Skip to content

AndreaBozzo/databricks-ceres-pipeline

Repository files navigation

Ceres logo

Databricks Pipeline for Ceres

Medallion Architecture pipeline for open data analytics on Databricks

Ceres HuggingFace Dataset License


This repository contains the Databricks analytics pipeline for the Ceres project.

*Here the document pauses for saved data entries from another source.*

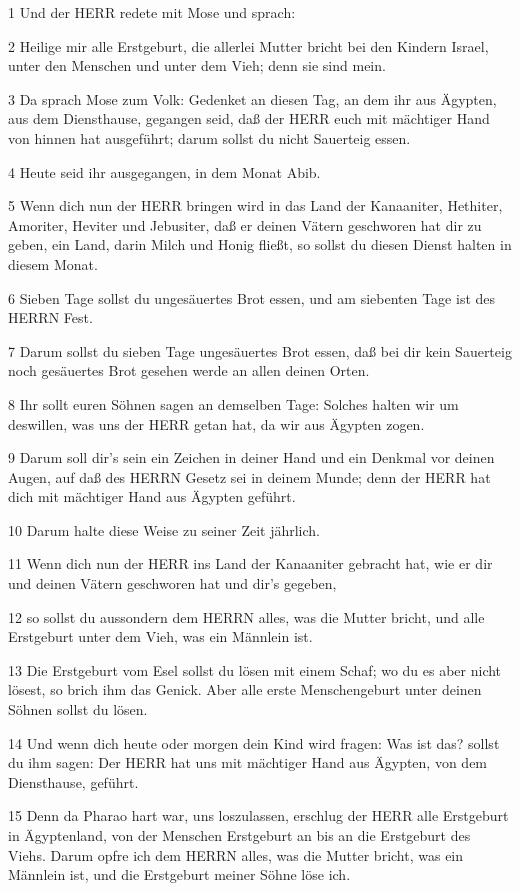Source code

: \par 1 Und der HERR redete mit Mose und sprach:
\par 2 Heilige mir alle Erstgeburt, die allerlei Mutter bricht bei den Kindern Israel, unter den Menschen und unter dem Vieh; denn sie sind mein.
\par 3 Da sprach Mose zum Volk: Gedenket an diesen Tag, an dem ihr aus Ägypten, aus dem Diensthause, gegangen seid, daß der HERR euch mit mächtiger Hand von hinnen hat ausgeführt; darum sollst du nicht Sauerteig essen.
\par 4 Heute seid ihr ausgegangen, in dem Monat Abib.
\par 5 Wenn dich nun der HERR bringen wird in das Land der Kanaaniter, Hethiter, Amoriter, Heviter und Jebusiter, daß er deinen Vätern geschworen hat dir zu geben, ein Land, darin Milch und Honig fließt, so sollst du diesen Dienst halten in diesem Monat.
\par 6 Sieben Tage sollst du ungesäuertes Brot essen, und am siebenten Tage ist des HERRN Fest.
\par 7 Darum sollst du sieben Tage ungesäuertes Brot essen, daß bei dir kein Sauerteig noch gesäuertes Brot gesehen werde an allen deinen Orten.
\par 8 Ihr sollt euren Söhnen sagen an demselben Tage: Solches halten wir um deswillen, was uns der HERR getan hat, da wir aus Ägypten zogen.
\par 9 Darum soll dir's sein ein Zeichen in deiner Hand und ein Denkmal vor deinen Augen, auf daß des HERRN Gesetz sei in deinem Munde; denn der HERR hat dich mit mächtiger Hand aus Ägypten geführt.
\par 10 Darum halte diese Weise zu seiner Zeit jährlich.
\par 11 Wenn dich nun der HERR ins Land der Kanaaniter gebracht hat, wie er dir und deinen Vätern geschworen hat und dir's gegeben,
\par 12 so sollst du aussondern dem HERRN alles, was die Mutter bricht, und alle Erstgeburt unter dem Vieh, was ein Männlein ist.
\par 13 Die Erstgeburt vom Esel sollst du lösen mit einem Schaf; wo du es aber nicht lösest, so brich ihm das Genick. Aber alle erste Menschengeburt unter deinen Söhnen sollst du lösen.
\par 14 Und wenn dich heute oder morgen dein Kind wird fragen: Was ist das? sollst du ihm sagen: Der HERR hat uns mit mächtiger Hand aus Ägypten, von dem Diensthause, geführt.
\par 15 Denn da Pharao hart war, uns loszulassen, erschlug der HERR alle Erstgeburt in Ägyptenland, von der Menschen Erstgeburt an bis an die Erstgeburt des Viehs. Darum opfre ich dem HERRN alles, was die Mutter bricht, was ein Männlein ist, und die Erstgeburt meiner Söhne löse ich.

It implements a Medallion Architecture (Bronze → Silver → Gold) that ingests the Ceres open data index from Hugging Face and produces analytics-ready tables plus a lightweight semantic search engine, all running on Databricks.

Architecture

Ceres Databricks Pipeline Architecture

Screenshots

Pipeline overview Silver to Gold transformations Example Viz

Notebooks

# Notebook Layer Description
01 01_ingest_huggingface_to_bronze.py Bronze Loads the dataset from Hugging Face, coerces types, and writes to a managed Delta table with audit columns
02 02_process_bronze_to_silver.py Silver Deduplicates, parses timestamps, splits tags into arrays, and standardizes text fields
03 03_create_gold_analytics.py Gold Produces three analytics tables: monthly ingestion trends, topic frequency analysis, and portal-level statistics
04 04_semantic_search_engine.py Gold / ML Builds a TF-IDF feature store using Spark ML and exposes a simple hashing-based search engine with an interactive widget

Quick Start

Prerequisites

  • A Databricks workspace (Community Edition works for testing)
  • Databricks CLI configured (databricks configure)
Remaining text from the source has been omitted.